The ongoing conflict between Russia and Ukraine, and the sanctions imposed by the various jurisdictions, counter sanctions and other legal and regulatory measures, as well as responses by our service providers, partners, suppliers and other counterparties, and the consequences of all the foregoing, have negatively impacted and will continue to negatively impact our operations and results in Russia and Ukraine, and may affect our operations and results in the other countries in which we operate.
The conflict has resulted in the following events and conditions that may cast significant doubt on the Company’s ability to continue as a going concern:
•The current events in the regions where we operate in Ukraine and where we derive a significant amount of our business may pose security risks to our people, our facilities, our operations, and infrastructure, such as utilities and network services, and the disruption of any or all of them could significantly affect our business, financial conditions and results of operations in Ukraine, and cause volatility in the value of our securities. The conflict has also had a marked impact on the economies of Russia and Ukraine. Currently, a significant majority of Ukraine’s network infrastructure is operating effectively and disruptions in service are limited to specific areas where the conflict is most intense.
• We anticipate that we will report material impairment charges with respect to assets in Ukraine and/or Russia during 2022. If there is a significant improvement in the current underlying conditions, including a lasting resolution of the ongoing conflict, this will enable positive adjustments to our business plans. We are still gathering the necessary data and we are not able at this time to estimate the amount or range of this potential impairment charge to the profit and loss statement. It is possible these impairment charges may rise to a level as to require additional analysis to determine the true value of assets as outlined in the provisions of our debt agreements and in the worst scenario, when the true value of assets is lower than the liabilities, could require early repayments of our long term debt. The conflict is considered a non-adjusting subsequent event in accordance with IAS 10, Events after the reporting period, and as such, any impairment charge reported in 2022 does not impact the valuation of our assets and operations as of December 31, 2021. While the financial performance of Ukraine has been significantly impacted in 2022, our operations in Ukraine represents 14% of our revenue for the year ended December 31, 2021 and as such, there is no significant impact to group’s financial performance as a whole. Further, there are no interdependencies of Ukraine’s operations with the other operating segments.

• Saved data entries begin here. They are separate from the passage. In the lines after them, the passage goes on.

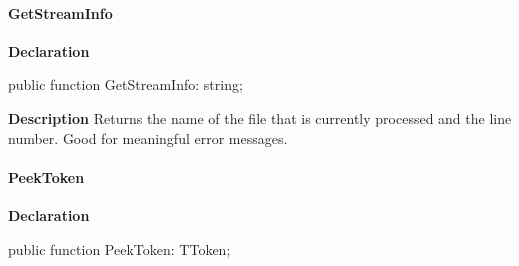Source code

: \documentclass{report}
\newif\ifpdf
\begin{document}
\paragraph*{GetStreamInfo}\hspace*{\fill}

\label{PasDoc_Scanner.TScanner-GetStreamInfo}
\begin{list}{}{
\setlength{\itemindent}{0cm}
\setlength{\listparindent}{0cm}
\setlength{\leftmargin}{\evensidemargin}
\addtolength{\leftmargin}{\tmplength}
\settowidth{\labelsep}{X}
\addtolength{\leftmargin}{\labelsep}
\setlength{\labelwidth}{\tmplength}
}
\item[\textbf{Declaration}\hfill]
\ifpdf
\begin{flushleft}
\fi
\begin{ttfamily}
public function GetStreamInfo: string;\end{ttfamily}

\ifpdf
\end{flushleft}
\fi

\par
\item[\textbf{Description}]
Returns the name of the file that is currently processed and the line number. Good for meaningful error messages.

\end{list}
\paragraph*{PeekToken}\hspace*{\fill}

\label{PasDoc_Scanner.TScanner-PeekToken}
\begin{list}{}{
\setlength{\itemindent}{0cm}
\setlength{\listparindent}{0cm}
\setlength{\leftmargin}{\evensidemargin}
\addtolength{\leftmargin}{\tmplength}
\settowidth{\labelsep}{X}
\addtolength{\leftmargin}{\labelsep}
\setlength{\labelwidth}{\tmplength}
}
\item[\textbf{Declaration}\hfill]
\ifpdf
\begin{flushleft}
\fi
\begin{ttfamily}
public function PeekToken: TToken;\end{ttfamily}

\ifpdf
\end{flushleft}
\fi

\end{list}
\end{document}
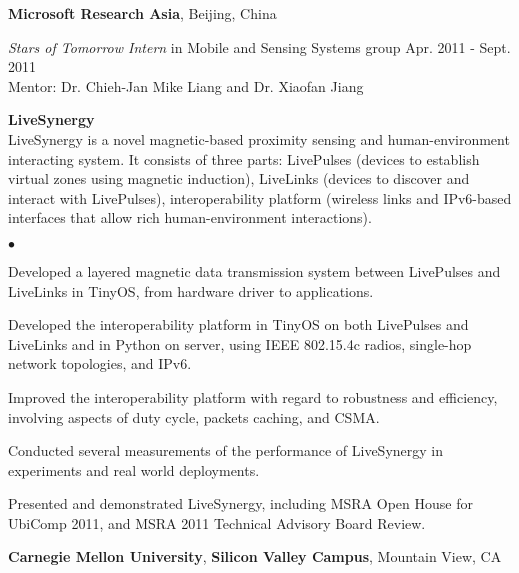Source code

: \documentclass[margin,line]{res}
\newenvironment{list1}{
  \begin{list}{\ding{113}}{
      \setlength{\itemsep}{0in}
      \setlength{\parsep}{0in} \setlength{\parskip}{0in}
      \setlength{\topsep}{0in} \setlength{\partopsep}{0in}
      \setlength{\leftmargin}{0.17in}}}{\end{list}}
\newenvironment{list2}{
  \begin{list}{$\bullet$}{
      \setlength{\itemsep}{0in}
      \setlength{\parsep}{0in} \setlength{\parskip}{0in}
      \setlength{\topsep}{0in} \setlength{\partopsep}{0in}
      \setlength{\leftmargin}{0.2in}}}{\end{list}}
\begin{document}
\begin{resume}
      {\bf Microsoft Research Asia}, Beijing, China

      \vspace{-.3cm}
      {\em Stars of Tomorrow Intern} in Mobile and Sensing Systems group \hfill Apr. 2011 - Sept. 2011\\
      Mentor: Dr. Chieh-Jan Mike Liang and Dr. Xiaofan Jiang\\

      \vspace*{-.1in}
      \begin{list1}
        \item[] {\bf LiveSynergy}\\
        LiveSynergy is a novel magnetic-based proximity sensing and human-environment interacting system. It consists of three parts: LivePulses (devices to establish virtual zones using magnetic induction), LiveLinks (devices to discover and interact with LivePulses), interoperability platform (wireless links and IPv6-based interfaces that allow rich human-environment interactions).
        \vspace*{.05in}
        \begin{list2}
          \item Developed a layered magnetic data transmission system between LivePulses and LiveLinks in TinyOS, from hardware driver to applications.
          \item Developed the interoperability platform in TinyOS on both LivePulses and LiveLinks and in Python on server, using IEEE 802.15.4c radios, single-hop network topologies, and IPv6.
          \item Improved the interoperability platform with regard to robustness and efficiency, involving aspects of duty cycle, packets caching, and CSMA.
          \item Conducted several measurements of the performance of LiveSynergy in experiments and real world deployments.
          \item Presented and demonstrated LiveSynergy, including MSRA Open House for UbiComp 2011, and MSRA 2011 Technical Advisory Board Review.
        \end{list2}
      \end{list1}


      {\bf Carnegie Mellon University}, {\bf Silicon Valley Campus}, Mountain View, CA


\end{resume}
\end{document}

•In Russia, macroeconomic conditions and outlook have deteriorated significantly since the beginning of the conflict. We expect our results of operations in Russia on a U.S. dollar basis to be lower for the foreseeable future compared to results prior to the onset of the conflict, largely due to the volatility of the Russian ruble.
•As of April 29, 2022, the Company has concluded that neither VEON Ltd. nor any of its subsidiaries is subject to any sanctions imposed by the United States, European Union (and individual EU member states) and, the United Kingdom. However, the interpretation and enforcement of these new sanctions and counter-sanctions may result in unanticipated outcomes and could give rise to material uncertainties, which could complicate our business decisions. For example, to protect US foreign policy and national security interests, the US government has broad discretion to at times impose a broad range of extraterritorial “secondary” sanctions under which non-US persons carrying out certain activities may be penalized or designated as sanctioned parties, even if the activities have no ties, contact with, or nexus to the United States or the US financial system at all. These secondary sanctions could be imposed on the Company or any of the Company’s subsidiaries if they were to engage in activity that the US government determined was undertaken knowingly and rose to the level of material or significant support to, for, or on behalf of certain sanctioned parties. The broad nature of the financial sanctions targeted at the Russian financial system, including several banks that have historically provided funding to the Company, along with comprehensive sanctions on investment and vendors in Russia and the ongoing conflict between Russia and Ukraine may therefore have a material impact on the Company’s operations and business plans in Russia and Ukraine.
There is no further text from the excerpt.